Stars explained: * A production of no real merit with failings in all areas. ** A production showing evidence of not enough time or effort, or even talent, and which never breathes any real life into the piece – or a show lumbered with a terrible script. *** A good enjoyable show which might have some small flaws but has largely achieved what it set out to do.**** An excellent show which shows a great deal of work and stage craft with no noticeable or major flaws.***** A four star show which has found that extra bit of magic which lifts theatre to another plane.
Half stars fall between the ratings

The Importance of being Earnest

The Nonentities

The Rose Theatre, Kidderminster


Oscar Wilde’s final work had the subtitle of A trivial Comedy for serious People, but the staging of the play in 1895 was hardly trivial, it set in motion a chain of unrelated, yet serious, events that would see Wilde imprisoned, exiled to France and an end put to his glittering career.

The play is frequently revived yet in recent years has been reworked by professional companies who have often added heavy handed new interpretations to what plainly is a subtly and brilliantly written farce.

Thankfully there is no such tampering with the Nonentities version which is as crisply cut and bare of unnecessary filling as Lady Bracknell’s bread and butter only cucumber sandwiches.

The play centres on two young men, Algernon Moncrieff and John (Ernest) Worthing who separately have amused themselves by creating alter egos to move with ease across their social respective circles.

John (Ernest) is known as Jack (John) in his country estate and by the name Ernest when in London. He replies to either name with the other names as his brother, all depending on where he is residing at the time.

Algernon on the other hand has created an imaginary sick friend Bunbury. Bunbury’s frequent health relapses enable him to escape the boredom of family duties providing him with an ideal excuse for any absence. 

Ernest (John) tells Algernon of his pretty ward Cecily, whilst also telling him of his love and desire of marriage to Algernon’s cousin Gwendolen. Algernon then decides to secretly visit Cecily in the country pretending to be Jack’s (Johns, Ernest’s) brother naming himself as Ernest for his deception.


In rehearsal: Joe Harper as Ernest, Judith Basset as her Ladyship . . . and that infamous handbag left at Victoria Station


When John (Jack, Ernest) arrives at the estate claiming his brother Ernest has passed away, he is forced to double back when Algernon is revealed and introduced as his deceased brother. Miraculously reconciled the pair enter into a complex and very funny deception to uphold their combined deceptions.

Joe Harper was perfectly cast as John Worthing and the precision and eloquence in his performance brought out every subtly in Wilde’s clever yet understated satire.
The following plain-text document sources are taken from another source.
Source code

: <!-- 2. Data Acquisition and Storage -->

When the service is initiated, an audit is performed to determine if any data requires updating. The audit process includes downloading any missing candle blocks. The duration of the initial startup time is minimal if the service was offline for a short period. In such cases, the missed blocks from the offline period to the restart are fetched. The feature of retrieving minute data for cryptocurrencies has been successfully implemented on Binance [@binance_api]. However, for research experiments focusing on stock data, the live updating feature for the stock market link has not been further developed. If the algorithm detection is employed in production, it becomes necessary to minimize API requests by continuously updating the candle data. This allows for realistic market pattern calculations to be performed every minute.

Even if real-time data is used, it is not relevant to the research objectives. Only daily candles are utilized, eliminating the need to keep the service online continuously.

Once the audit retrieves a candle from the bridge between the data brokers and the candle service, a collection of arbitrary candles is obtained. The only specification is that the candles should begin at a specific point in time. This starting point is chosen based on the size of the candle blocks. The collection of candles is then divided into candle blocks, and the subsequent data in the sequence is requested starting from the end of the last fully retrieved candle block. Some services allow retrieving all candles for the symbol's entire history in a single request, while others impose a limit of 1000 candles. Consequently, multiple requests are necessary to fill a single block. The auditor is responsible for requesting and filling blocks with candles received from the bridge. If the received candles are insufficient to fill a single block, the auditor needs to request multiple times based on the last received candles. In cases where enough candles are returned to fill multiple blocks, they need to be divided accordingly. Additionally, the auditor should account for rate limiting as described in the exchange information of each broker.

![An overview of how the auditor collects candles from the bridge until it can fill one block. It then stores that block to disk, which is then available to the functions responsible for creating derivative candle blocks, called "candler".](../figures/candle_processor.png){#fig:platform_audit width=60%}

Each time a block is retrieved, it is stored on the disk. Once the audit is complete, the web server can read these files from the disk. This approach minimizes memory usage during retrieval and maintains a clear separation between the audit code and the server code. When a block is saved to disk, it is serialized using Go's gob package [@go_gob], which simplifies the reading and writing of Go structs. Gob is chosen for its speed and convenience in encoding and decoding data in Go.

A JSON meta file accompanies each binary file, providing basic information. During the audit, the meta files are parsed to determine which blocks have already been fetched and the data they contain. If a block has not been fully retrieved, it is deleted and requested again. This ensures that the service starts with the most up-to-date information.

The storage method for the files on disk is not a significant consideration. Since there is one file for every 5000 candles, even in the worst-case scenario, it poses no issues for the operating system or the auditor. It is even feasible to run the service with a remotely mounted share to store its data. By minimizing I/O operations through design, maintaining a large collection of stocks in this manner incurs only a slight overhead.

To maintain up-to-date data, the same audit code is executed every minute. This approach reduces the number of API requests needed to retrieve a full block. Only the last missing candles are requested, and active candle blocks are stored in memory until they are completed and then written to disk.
Matched in his repartee by Alex Thompson as the flighty yet bored Algernon, the pair were a delight and handled their characters with real skill.
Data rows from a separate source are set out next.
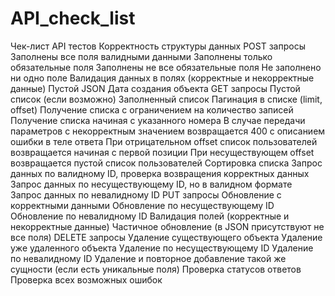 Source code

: # API_check_list
Чек-лист API тестов
Корректность структуры данных
POST запросы
Заполнены все поля валидными данными
Заполнены только обязательные поля
Заполнены не все обязательные поля
Не заполнено ни одно поле
Валидация данных в полях (корректные и некорректные данные)
Пустой JSON
Дата создания объекта
GET запросы
Пустой список (если возможно)
Заполненный список
Пагинация в списке (limit, offset)
Получение списка с ограничением на количество записей
Получение списка начиная с указанного номера
В случае передачи параметров с некорректным значением возвращается 400 с описанием ошибки в теле ответа
При отрицательном offset список пользователей возвращается начиная с первой позиции
При несуществующем offset возвращается пустой список пользователей
Сортировка списка
Запрос данных по валидному ID, проверка возвращения корректных данных
Запрос данных по несуществующему ID, но в валидном формате
Запрос данных по невалидному ID
PUT запросы
Обновление с корректными данными
Обновление по несуществующему ID
Обновление по невалидному ID
Валидация полей (корректные и некорректные данные)
Частичное обновление (в JSON присутствуют не все поля)
DELETE запросы
Удаление существующего объекта
Удаление уже удаленного объекта
Удаление по несуществующему ID
Удаление по невалидному ID
Удаление и повторное добавление такой же сущности (если есть уникальные поля)
Проверка статусов ответов
Проверка всех возможных ошибок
Gwendoline was played by Jessica Schneider and looked truly elegant in her dressed finery. There is a tendency for some to play Wildes characters as charactures but Miss Schneider was very real in her performance. Cecily was played by Rebecca Williams. Trapped in the country, Cecily has been reduced to invention herself, imagining her own engagement and writing her own love letters and Miss Williams handled the role with lightness and great timing.
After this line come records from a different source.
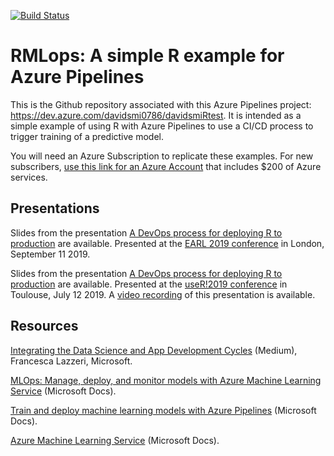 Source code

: [![Build Status](https://dev.azure.com/davidsmi0786/davidsmiRtest/_apis/build/status/revodavid.RMLops?branchName=master)](https://dev.azure.com/davidsmi0786/davidsmiRtest/_build/latest?definitionId=1&branchName=master)

# RMLops: A simple R example for Azure Pipelines

This is the Github repository associated with this Azure Pipelines project: https://dev.azure.com/davidsmi0786/davidsmiRtest. It is intended as a simple example
of using R with Azure Pipelines to use a CI/CD process to trigger training of a
predictive model.

You will need an Azure Subscription to replicate these examples. For new subscribers, [use this link for an Azure Account](https://azure.microsoft.com/free/?WT.mc_id=opensource-0000-davidsmi) that includes $200 of Azure services.

## Presentations

Slides from the presentation [A DevOps process for deploying R to production](https://github.com/revodavid/RMLops/blob/master/earl2019slides.pdf) are available. Presented at the [EARL 2019 conference](http://www.earlconf.com/) in London, September 11 2019.

Slides from the presentation [A DevOps process for deploying R to production](https://github.com/revodavid/RMLops/blob/master/user2019slides.pdf) are available. Presented at the [useR!2019 conference](http://www.user2019.fr/) in Toulouse, July 12 2019. A [video recording](https://youtu.be/o6sIB0MJyOs) of this presentation is available.

## Resources

[Integrating the Data Science and App Development Cycles](https://aka.ms/AA5ib6c) (Medium), Francesca Lazzeri, Microsoft. 

[MLOps: Manage, deploy, and monitor models with Azure Machine Learning Service](https://aka.ms/mlopsdoc) (Microsoft Docs).  

[Train and deploy machine learning models with Azure Pipelines](https://aka.ms/azpipe) (Microsoft Docs). 

[Azure Machine Learning Service](https://aka.ms/amlsvc) (Microsoft Docs).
The play has some great additional support characters. The pairing of Miss Prism, Cecily’s governess, played by Pat Gale with the local Vicar, Canon Chasuble, played by Patrick Bentley, was sweet and amusing as they innocently go about their awkward romance.

A powerhouse of clipped society womanhood came in the form of Judith Basset as Lady Bracknell who managed to roll her R's in sentences where there were none. Wildes biting observation on the upper classes boredom with anything that pertains to `ugly politics’, plays out through Lady Bracknell and the character was brought to life with great style and comic timing.

Fine support too came from Stanley Bartenas John’s laboured servant Merriman and Steven Bougourd  as Lane, the Butler. Stephen Downing’s set was pared back and minimal adding a touch of contempory style to the performances which helped frame the characters in the respective settings.

It’s remarkable that a play that is nearly 125 years old can still make you laugh and yet has such insight into the complexity of modern relationships. We may have replaced society with social media but now with most everyone trying to appear as someone else in some way for appearances sake, we possibly have not come that far.

This is a fine start to the Nonentities season and definitely a light and airy interlude to these dark winter days. Go and see it earnestly. To 02-02-19.